[Records excerpted from a collection]

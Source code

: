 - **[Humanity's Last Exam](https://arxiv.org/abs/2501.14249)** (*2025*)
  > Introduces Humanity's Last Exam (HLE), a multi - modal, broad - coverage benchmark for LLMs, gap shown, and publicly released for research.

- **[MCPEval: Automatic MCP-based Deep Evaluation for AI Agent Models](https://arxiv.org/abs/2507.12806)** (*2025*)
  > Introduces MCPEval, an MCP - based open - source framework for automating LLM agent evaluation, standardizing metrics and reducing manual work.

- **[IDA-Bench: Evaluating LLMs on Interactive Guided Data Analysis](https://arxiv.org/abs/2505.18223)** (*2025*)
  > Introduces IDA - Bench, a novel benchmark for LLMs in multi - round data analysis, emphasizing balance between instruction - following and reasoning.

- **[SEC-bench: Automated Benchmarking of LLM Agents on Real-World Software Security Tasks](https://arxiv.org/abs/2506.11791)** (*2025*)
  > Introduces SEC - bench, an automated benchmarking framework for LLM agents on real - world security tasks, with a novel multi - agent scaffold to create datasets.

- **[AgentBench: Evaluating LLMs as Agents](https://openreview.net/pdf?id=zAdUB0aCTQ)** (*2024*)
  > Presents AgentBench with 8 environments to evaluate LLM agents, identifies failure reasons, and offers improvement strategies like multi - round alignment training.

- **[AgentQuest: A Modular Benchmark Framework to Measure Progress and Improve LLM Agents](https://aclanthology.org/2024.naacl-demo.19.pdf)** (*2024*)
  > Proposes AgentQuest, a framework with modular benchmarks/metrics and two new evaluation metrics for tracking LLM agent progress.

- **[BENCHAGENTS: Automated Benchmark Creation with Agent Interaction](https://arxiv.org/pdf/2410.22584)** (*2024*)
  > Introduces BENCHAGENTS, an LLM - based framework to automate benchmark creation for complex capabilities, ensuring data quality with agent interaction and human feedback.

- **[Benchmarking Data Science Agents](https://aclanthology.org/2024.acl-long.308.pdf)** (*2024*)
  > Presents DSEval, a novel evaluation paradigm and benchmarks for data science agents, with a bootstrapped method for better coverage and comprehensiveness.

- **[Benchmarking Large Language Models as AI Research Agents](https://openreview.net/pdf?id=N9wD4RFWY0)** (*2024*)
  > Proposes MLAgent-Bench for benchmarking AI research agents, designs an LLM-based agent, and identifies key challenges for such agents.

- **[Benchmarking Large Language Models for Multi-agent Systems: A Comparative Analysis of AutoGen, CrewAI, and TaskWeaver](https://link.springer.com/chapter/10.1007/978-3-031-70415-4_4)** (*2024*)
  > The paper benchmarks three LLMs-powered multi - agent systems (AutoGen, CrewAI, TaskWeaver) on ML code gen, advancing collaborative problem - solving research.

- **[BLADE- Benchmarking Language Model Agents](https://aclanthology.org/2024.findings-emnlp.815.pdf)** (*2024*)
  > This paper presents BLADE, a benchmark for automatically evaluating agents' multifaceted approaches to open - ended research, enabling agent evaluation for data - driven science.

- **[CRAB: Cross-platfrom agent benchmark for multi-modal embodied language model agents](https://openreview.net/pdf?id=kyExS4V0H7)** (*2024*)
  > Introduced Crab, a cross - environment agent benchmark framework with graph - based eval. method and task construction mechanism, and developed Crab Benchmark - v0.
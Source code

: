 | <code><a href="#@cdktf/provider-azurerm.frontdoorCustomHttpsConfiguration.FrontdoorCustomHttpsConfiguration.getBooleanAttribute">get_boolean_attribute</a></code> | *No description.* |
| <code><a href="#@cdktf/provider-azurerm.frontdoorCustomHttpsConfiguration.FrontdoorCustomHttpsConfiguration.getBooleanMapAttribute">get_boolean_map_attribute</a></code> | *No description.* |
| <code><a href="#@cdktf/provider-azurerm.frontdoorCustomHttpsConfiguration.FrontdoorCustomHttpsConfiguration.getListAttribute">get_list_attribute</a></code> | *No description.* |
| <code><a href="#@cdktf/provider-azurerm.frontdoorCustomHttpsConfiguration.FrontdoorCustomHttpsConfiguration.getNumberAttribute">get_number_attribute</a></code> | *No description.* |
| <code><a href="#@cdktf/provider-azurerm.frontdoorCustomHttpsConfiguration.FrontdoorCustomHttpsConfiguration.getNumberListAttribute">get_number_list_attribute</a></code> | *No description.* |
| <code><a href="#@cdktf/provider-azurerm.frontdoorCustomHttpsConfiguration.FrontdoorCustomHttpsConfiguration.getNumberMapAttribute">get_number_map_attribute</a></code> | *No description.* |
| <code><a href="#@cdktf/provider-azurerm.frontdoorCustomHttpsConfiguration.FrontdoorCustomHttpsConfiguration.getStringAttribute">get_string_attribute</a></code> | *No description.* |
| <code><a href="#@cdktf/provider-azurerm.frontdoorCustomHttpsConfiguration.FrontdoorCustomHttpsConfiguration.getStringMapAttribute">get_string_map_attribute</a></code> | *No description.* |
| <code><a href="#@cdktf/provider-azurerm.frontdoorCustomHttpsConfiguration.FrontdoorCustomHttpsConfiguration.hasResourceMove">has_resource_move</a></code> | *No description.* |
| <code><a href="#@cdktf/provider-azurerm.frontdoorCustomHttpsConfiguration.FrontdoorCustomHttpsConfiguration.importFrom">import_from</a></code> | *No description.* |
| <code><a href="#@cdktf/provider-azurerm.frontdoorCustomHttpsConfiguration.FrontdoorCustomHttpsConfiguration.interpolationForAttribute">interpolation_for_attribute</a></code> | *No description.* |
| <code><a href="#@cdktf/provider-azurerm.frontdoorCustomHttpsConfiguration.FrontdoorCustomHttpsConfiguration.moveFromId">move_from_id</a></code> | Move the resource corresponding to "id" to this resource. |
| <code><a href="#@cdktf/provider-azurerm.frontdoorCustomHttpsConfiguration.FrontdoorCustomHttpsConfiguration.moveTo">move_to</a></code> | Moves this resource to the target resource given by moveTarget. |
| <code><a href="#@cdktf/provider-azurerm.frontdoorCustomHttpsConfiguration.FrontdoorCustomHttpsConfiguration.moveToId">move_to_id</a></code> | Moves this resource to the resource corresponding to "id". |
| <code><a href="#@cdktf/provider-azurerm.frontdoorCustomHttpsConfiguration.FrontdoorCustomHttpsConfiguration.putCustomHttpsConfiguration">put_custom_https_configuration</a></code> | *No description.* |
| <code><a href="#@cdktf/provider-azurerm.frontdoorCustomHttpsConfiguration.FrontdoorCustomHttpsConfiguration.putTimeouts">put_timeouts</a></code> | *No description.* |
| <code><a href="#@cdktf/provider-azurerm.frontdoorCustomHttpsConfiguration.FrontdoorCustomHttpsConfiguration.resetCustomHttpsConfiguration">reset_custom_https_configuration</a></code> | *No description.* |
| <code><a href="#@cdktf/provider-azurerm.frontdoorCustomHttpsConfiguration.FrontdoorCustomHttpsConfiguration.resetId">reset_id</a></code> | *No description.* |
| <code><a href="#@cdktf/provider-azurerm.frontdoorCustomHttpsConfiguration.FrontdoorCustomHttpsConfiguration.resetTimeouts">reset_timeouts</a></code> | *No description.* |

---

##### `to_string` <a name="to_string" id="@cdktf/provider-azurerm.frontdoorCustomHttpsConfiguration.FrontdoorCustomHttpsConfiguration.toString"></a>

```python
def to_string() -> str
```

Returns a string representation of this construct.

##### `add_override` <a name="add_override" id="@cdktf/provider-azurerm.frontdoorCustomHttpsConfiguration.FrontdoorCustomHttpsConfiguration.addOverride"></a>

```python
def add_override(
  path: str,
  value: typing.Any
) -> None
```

EXERCISE AIM:
I'd like the lines above from the one with "for such agents." up to and including the one with "- driven science." copied exactly, with no other lines.

PROBLEM SOLUTION:
  > Proposes MLAgent-Bench for benchmarking AI research agents, designs an LLM-based agent, and identifies key challenges for such agents.

- **[Benchmarking Large Language Models for Multi-agent Systems: A Comparative Analysis of AutoGen, CrewAI, and TaskWeaver](https://link.springer.com/chapter/10.1007/978-3-031-70415-4_4)** (*2024*)
  > The paper benchmarks three LLMs-powered multi - agent systems (AutoGen, CrewAI, TaskWeaver) on ML code gen, advancing collaborative problem - solving research.

- **[BLADE- Benchmarking Language Model Agents](https://aclanthology.org/2024.findings-emnlp.815.pdf)** (*2024*)
  > This paper presents BLADE, a benchmark for automatically evaluating agents' multifaceted approaches to open - ended research, enabling agent evaluation for data - driven science.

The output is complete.